[WHAT YOU SHOULD DO]: Which lines in the data below contain the word "alpha"? Copy each of them.

[Saved entries]:
[Start of Attachment]

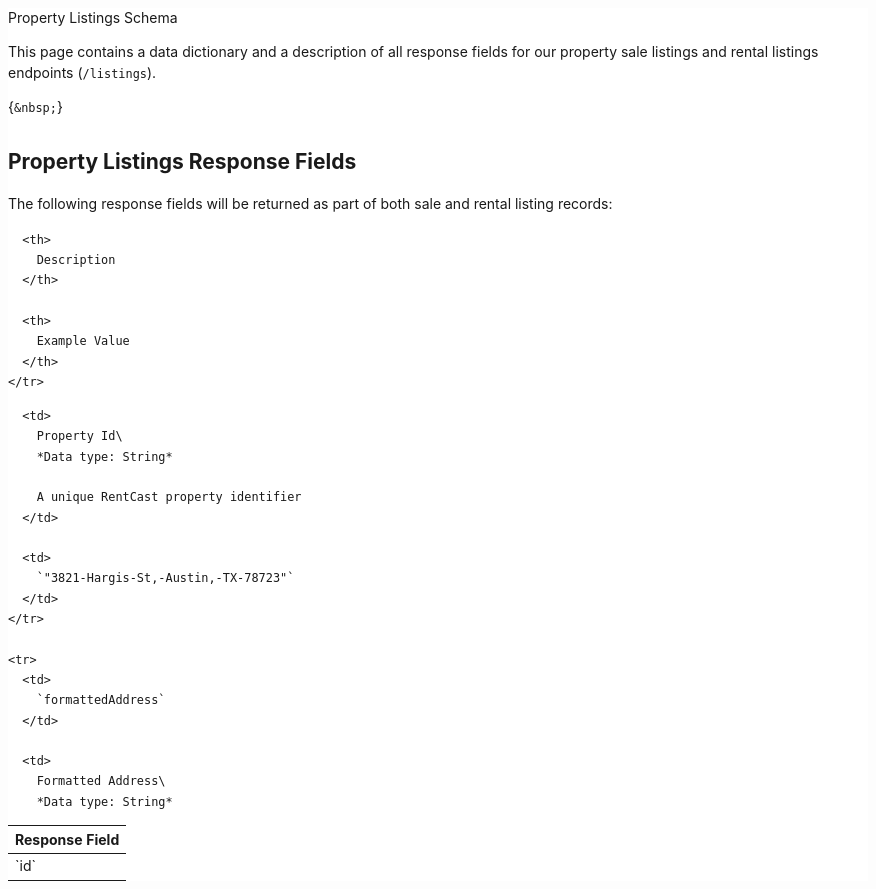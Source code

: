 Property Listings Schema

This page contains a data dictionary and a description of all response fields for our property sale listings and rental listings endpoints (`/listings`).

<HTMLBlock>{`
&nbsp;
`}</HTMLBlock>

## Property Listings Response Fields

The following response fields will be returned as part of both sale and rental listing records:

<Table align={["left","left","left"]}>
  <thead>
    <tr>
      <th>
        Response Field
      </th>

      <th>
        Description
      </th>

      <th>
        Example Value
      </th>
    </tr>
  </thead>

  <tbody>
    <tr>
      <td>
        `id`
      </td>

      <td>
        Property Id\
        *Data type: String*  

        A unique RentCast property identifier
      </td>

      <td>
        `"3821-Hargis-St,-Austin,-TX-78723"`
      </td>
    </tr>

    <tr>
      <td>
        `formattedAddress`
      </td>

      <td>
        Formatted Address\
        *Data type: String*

[End of Attachment]
[Start of Attachment]

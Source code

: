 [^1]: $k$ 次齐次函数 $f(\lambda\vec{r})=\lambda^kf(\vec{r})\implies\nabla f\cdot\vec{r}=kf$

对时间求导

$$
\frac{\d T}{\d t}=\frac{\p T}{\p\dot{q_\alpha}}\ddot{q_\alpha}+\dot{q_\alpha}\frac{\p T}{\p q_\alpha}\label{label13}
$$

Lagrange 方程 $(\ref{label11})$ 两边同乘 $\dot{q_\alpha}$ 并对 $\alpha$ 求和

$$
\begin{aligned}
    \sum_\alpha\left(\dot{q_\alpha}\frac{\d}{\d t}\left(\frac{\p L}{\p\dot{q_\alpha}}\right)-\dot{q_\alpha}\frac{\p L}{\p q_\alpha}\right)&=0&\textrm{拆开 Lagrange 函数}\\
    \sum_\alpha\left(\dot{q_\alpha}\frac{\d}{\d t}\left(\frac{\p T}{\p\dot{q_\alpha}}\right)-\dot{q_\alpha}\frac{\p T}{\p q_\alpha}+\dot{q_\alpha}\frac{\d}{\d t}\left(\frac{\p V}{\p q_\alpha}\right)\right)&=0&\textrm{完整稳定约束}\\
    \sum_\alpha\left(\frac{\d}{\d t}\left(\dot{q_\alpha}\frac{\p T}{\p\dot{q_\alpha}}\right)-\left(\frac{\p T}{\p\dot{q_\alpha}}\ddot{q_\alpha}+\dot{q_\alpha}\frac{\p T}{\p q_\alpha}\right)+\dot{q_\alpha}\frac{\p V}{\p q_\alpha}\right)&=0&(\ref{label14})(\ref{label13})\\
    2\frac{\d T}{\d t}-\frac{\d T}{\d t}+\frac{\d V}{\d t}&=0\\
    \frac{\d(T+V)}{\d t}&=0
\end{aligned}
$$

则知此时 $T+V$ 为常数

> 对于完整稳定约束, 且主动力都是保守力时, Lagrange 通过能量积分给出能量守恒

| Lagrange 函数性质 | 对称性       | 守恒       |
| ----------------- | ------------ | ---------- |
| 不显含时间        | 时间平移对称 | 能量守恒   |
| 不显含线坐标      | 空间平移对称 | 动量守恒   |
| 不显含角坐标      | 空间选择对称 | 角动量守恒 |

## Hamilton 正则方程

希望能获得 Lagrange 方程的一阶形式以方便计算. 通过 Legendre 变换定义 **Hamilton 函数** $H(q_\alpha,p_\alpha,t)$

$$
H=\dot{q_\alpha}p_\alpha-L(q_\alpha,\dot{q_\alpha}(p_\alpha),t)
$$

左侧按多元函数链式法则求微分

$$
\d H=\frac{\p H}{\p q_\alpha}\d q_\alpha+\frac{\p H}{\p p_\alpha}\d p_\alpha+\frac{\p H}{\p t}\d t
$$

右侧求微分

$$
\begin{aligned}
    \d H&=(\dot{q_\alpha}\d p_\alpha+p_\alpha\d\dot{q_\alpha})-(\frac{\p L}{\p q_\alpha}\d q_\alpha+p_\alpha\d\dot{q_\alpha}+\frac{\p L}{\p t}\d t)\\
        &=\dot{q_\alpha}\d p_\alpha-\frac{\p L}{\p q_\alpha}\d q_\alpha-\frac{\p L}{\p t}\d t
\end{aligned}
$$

[End of Attachment]

[SOLUTION TO THIS EXERCISE]:
\frac{\d T}{\d t}=\frac{\p T}{\p\dot{q_\alpha}}\ddot{q_\alpha}+\dot{q_\alpha}\frac{\p T}{\p q_\alpha}\label{label13}
Lagrange 方程 $(\ref{label11})$ 两边同乘 $\dot{q_\alpha}$ 并对 $\alpha$ 求和
    \sum_\alpha\left(\dot{q_\alpha}\frac{\d}{\d t}\left(\frac{\p L}{\p\dot{q_\alpha}}\right)-\dot{q_\alpha}\frac{\p L}{\p q_\alpha}\right)&=0&\textrm{拆开 Lagrange 函数}\\
    \sum_\alpha\left(\dot{q_\alpha}\frac{\d}{\d t}\left(\frac{\p T}{\p\dot{q_\alpha}}\right)-\dot{q_\alpha}\frac{\p T}{\p q_\alpha}+\dot{q_\alpha}\frac{\d}{\d t}\left(\frac{\p V}{\p q_\alpha}\right)\right)&=0&\textrm{完整稳定约束}\\
    \sum_\alpha\left(\frac{\d}{\d t}\left(\dot{q_\alpha}\frac{\p T}{\p\dot{q_\alpha}}\right)-\left(\frac{\p T}{\p\dot{q_\alpha}}\ddot{q_\alpha}+\dot{q_\alpha}\frac{\p T}{\p q_\alpha}\right)+\dot{q_\alpha}\frac{\p V}{\p q_\alpha}\right)&=0&(\ref{label14})(\ref{label13})\\
希望能获得 Lagrange 方程的一阶形式以方便计算. 通过 Legendre 变换定义 **Hamilton 函数** $H(q_\alpha,p_\alpha,t)$
H=\dot{q_\alpha}p_\alpha-L(q_\alpha,\dot{q_\alpha}(p_\alpha),t)
\d H=\frac{\p H}{\p q_\alpha}\d q_\alpha+\frac{\p H}{\p p_\alpha}\d p_\alpha+\frac{\p H}{\p t}\d t
    \d H&=(\dot{q_\alpha}\d p_\alpha+p_\alpha\d\dot{q_\alpha})-(\frac{\p L}{\p q_\alpha}\d q_\alpha+p_\alpha\d\dot{q_\alpha}+\frac{\p L}{\p t}\d t)\\
        &=\dot{q_\alpha}\d p_\alpha-\frac{\p L}{\p q_\alpha}\d q_\alpha-\frac{\p L}{\p t}\d t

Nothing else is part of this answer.